The judge took the drastic step of dismissing Gilmore's objection after he filed his final affidavit (rather than allowing a full evidentiary hearing on the merits of his claim) because the judge concluded that Kimberly v. Jones, 26 Mass. App. Ct. at 946, mandated that result. He concluded that Gilmore failed to meet "the standards for the establishment of undue influence" as set forth in Neill v. Bracket, 234 Mass. 367 , 369-370 (1920).
Assuming that the material outlined in the third affidavit is true, dismissal of the objection was tantamount to denying Gilmore a forum to question conduct that will contests are meant to adjudicate. See Heinrich v. Silvernail, 23 Mass. App. Ct. 218 , 223 (1986). Our reading of the affidavits regarding undue influence indicates that the conduct of the nurses may amount to the type of coercion that "subverts the sound judgment and genuine desire of the [decedent]." Neill v. Bracket, 234 Mass. at 369.

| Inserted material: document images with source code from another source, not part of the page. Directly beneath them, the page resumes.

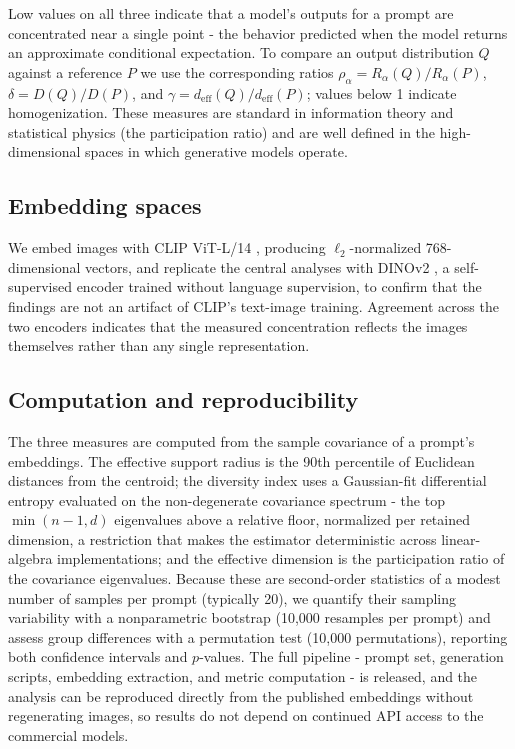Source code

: \documentclass[11pt]{article}
\begin{document}
Low values on all three indicate that a model's outputs for a prompt are concentrated near a single point - the behavior predicted when the model returns an approximate conditional expectation. To compare an output distribution $Q$ against a reference $P$ we use the corresponding ratios $\rho_\alpha = R_\alpha(Q)/R_\alpha(P)$, $\delta = D(Q)/D(P)$, and $\gamma = d_{\mathrm{eff}}(Q)/d_{\mathrm{eff}}(P)$; values below 1 indicate homogenization. These measures are standard in information theory and statistical physics (the participation ratio) and are well defined in the high-dimensional spaces in which generative models operate.

\subsection{Embedding spaces}

We embed images with CLIP ViT-L/14 \citep{Radford2021}, producing $\ell_2$-normalized 768-dimensional vectors, and replicate the central analyses with DINOv2 \citep{Oquab2024}, a self-supervised encoder trained without language supervision, to confirm that the findings are not an artifact of CLIP's text-image training. Agreement across the two encoders indicates that the measured concentration reflects the images themselves rather than any single representation.

\subsection{Computation and reproducibility}

The three measures are computed from the sample covariance of a prompt's embeddings. The effective support radius is the 90th percentile of Euclidean distances from the centroid; the diversity index uses a Gaussian-fit differential entropy evaluated on the non-degenerate covariance spectrum - the top $\min(n-1, d)$ eigenvalues above a relative floor, normalized per retained dimension, a restriction that makes the estimator deterministic across linear-algebra implementations; and the effective dimension is the participation ratio of the covariance eigenvalues. Because these are second-order statistics of a modest number of samples per prompt (typically 20), we quantify their sampling variability with a nonparametric bootstrap (10,000 resamples per prompt) and assess group differences with a permutation test (10,000 permutations), reporting both confidence intervals and $p$-values. The full pipeline - prompt set, generation scripts, embedding extraction, and metric computation - is released, and the analysis can be reproduced directly from the published embeddings without regenerating images, so results do not depend on continued API access to the commercial models.
\end{document}
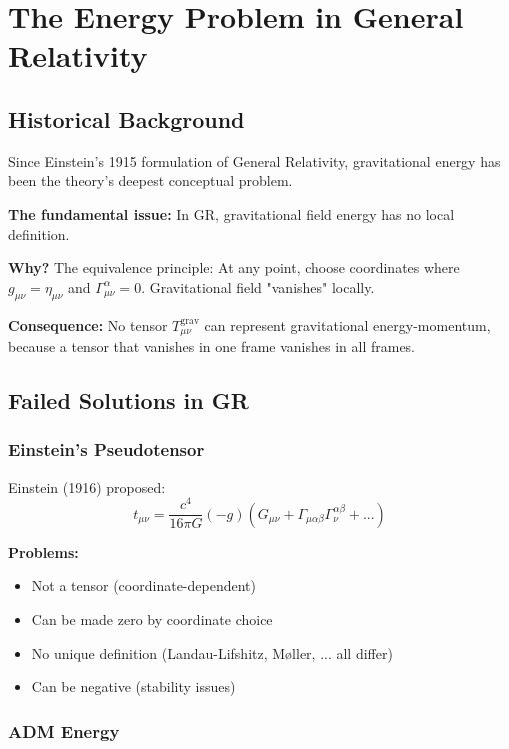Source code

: \documentclass[11pt,a4paper]{article}
\theoremstyle{definition}
\theoremstyle{remark}
\begin{document}
	\section{The Energy Problem in General Relativity}
	
	\subsection{Historical Background}
	
	Since Einstein's 1915 formulation of General Relativity, gravitational energy has been the theory's deepest conceptual problem.
	
	\textbf{The fundamental issue:} In GR, gravitational field energy has no local definition.
	
	\textbf{Why?} The equivalence principle: At any point, choose coordinates where $g_{\mu\nu} = \eta_{\mu\nu}$ and $\Gamma^\alpha_{\mu\nu} = 0$. Gravitational field "vanishes" locally.
	
	\textbf{Consequence:} No tensor $T_{\mu\nu}^{\text{grav}}$ can represent gravitational energy-momentum, because a tensor that vanishes in one frame vanishes in all frames.
	
	\subsection{Failed Solutions in GR}
	
	\subsubsection{Einstein's Pseudotensor}
	
	Einstein (1916) proposed:
	\begin{equation}
		t_{\mu\nu} = \frac{c^4}{16\pi G}(-g)(G_{\mu\nu} + \Gamma_{\mu\alpha\beta}\Gamma_{\nu}^{\alpha\beta} + ...)
	\end{equation}
	
	\textbf{Problems:}
	\begin{itemize}
		\item Not a tensor (coordinate-dependent)
		\item Can be made zero by coordinate choice
		\item No unique definition (Landau-Lifshitz, Møller, ... all differ)
		\item Can be negative (stability issues)
	\end{itemize}
	
	\subsubsection{ADM Energy}
	
\end{document}
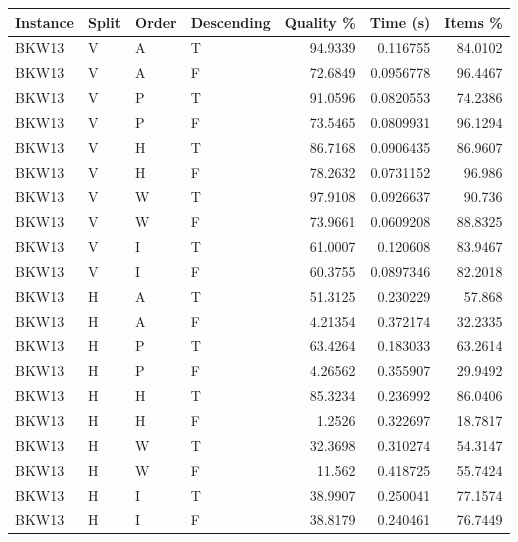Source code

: \begin{tabular}{llllrrr}
    \hline
    Instance & Split & Order & Descending & Quality \% & Time (s)  & Items \% \\
    \hline
    BKW13    & V     & A     & T          & 94.9339    & 0.116755  & 84.0102  \\
    BKW13    & V     & A     & F          & 72.6849    & 0.0956778 & 96.4467  \\
    BKW13    & V     & P     & T          & 91.0596    & 0.0820553 & 74.2386  \\
    BKW13    & V     & P     & F          & 73.5465    & 0.0809931 & 96.1294  \\
    BKW13    & V     & H     & T          & 86.7168    & 0.0906435 & 86.9607  \\
    BKW13    & V     & H     & F          & 78.2632    & 0.0731152 & 96.986   \\
    BKW13    & V     & W     & T          & 97.9108    & 0.0926637 & 90.736   \\
    BKW13    & V     & W     & F          & 73.9661    & 0.0609208 & 88.8325  \\
    BKW13    & V     & I     & T          & 61.0007    & 0.120608  & 83.9467  \\
    BKW13    & V     & I     & F          & 60.3755    & 0.0897346 & 82.2018  \\
    BKW13    & H     & A     & T          & 51.3125    & 0.230229  & 57.868   \\
    BKW13    & H     & A     & F          & 4.21354    & 0.372174  & 32.2335  \\
    BKW13    & H     & P     & T          & 63.4264    & 0.183033  & 63.2614  \\
    BKW13    & H     & P     & F          & 4.26562    & 0.355907  & 29.9492  \\
    BKW13    & H     & H     & T          & 85.3234    & 0.236992  & 86.0406  \\
    BKW13    & H     & H     & F          & 1.2526     & 0.322697  & 18.7817  \\
    BKW13    & H     & W     & T          & 32.3698    & 0.310274  & 54.3147  \\
    BKW13    & H     & W     & F          & 11.562     & 0.418725  & 55.7424  \\
    BKW13    & H     & I     & T          & 38.9907    & 0.250041  & 77.1574  \\
    BKW13    & H     & I     & F          & 38.8179    & 0.240461  & 76.7449  \\

\end{tabular}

Gilmore's request for discovery would allow him, at the very least, to read the trust instrument, which may or may not include him as a beneficiary and may give him reason to depose others involved with the decedent at the time he executed the 1990 will. By analogy, we avert to the Fed.R.Civ.P. 30, which applies to depositions taken in an action that is pending trial. That rule provides a litigant an opportunity to obtain needed information. See Hickman v. Taylor, 329 U.S. 495, 506 (1947); 8A Wright, Miller & Marcus, Federal Practice and Procedure s. 2101 (2d ed. 1994). See also Cutter v. Cooper, 234 Mass. 307 (1920), which advanced the proposition that "[w]henever . . . the rulings of a judge have resulted in a denial of the right to secure disclosure of facts having a substantial relation to the issues involved, there is good ground for exception unless it appears that the substantial rights of the excepting party have not been injuriously affected." Id. at 315. While the issue in Cooper arose before the modern codification of procedural rules and dealt with interrogatories, it is not an overextension of the law to apply the same
standard to rule 16 depositions. Cf. Hobbs v. Carroll, 34 Mass. App. Ct. 951 , 952 (1993) (abuse of discretion where the contestant's amended affidavit of objections was barred after extended depositions; citing Mass.R.Civ.P. 15(a), 365 Mass. 761 (1974), which "bespeaks liberality in allowing amendment of pleadings").
The sole issue presented by Gilmore's objections on this record seems to be whether the decedent made an unnatural disposition of his estate procured by improper conduct of the nurses. By foreclosing depositions in this case, the judge precluded Gilmore from substantiating claims outlined in the affidavits. Depositions on this limited subject would not constitute a "fishing expedition." See Hickman v. Taylor, 329 U.S. at 507. That principle is not necessarily infringed by allowing inquiry where the matters sought to be elicited have been sufficiently brought to the attention of the trier of fact through an affidavit, the substance of which has not been controverted.
The orders appealed from are reversed, Gilmore's appearance is restored, and he has thirty days from the date of the rescript in this case to take depositions.
[Note 1] Of the estate of Martin Leo Coyne.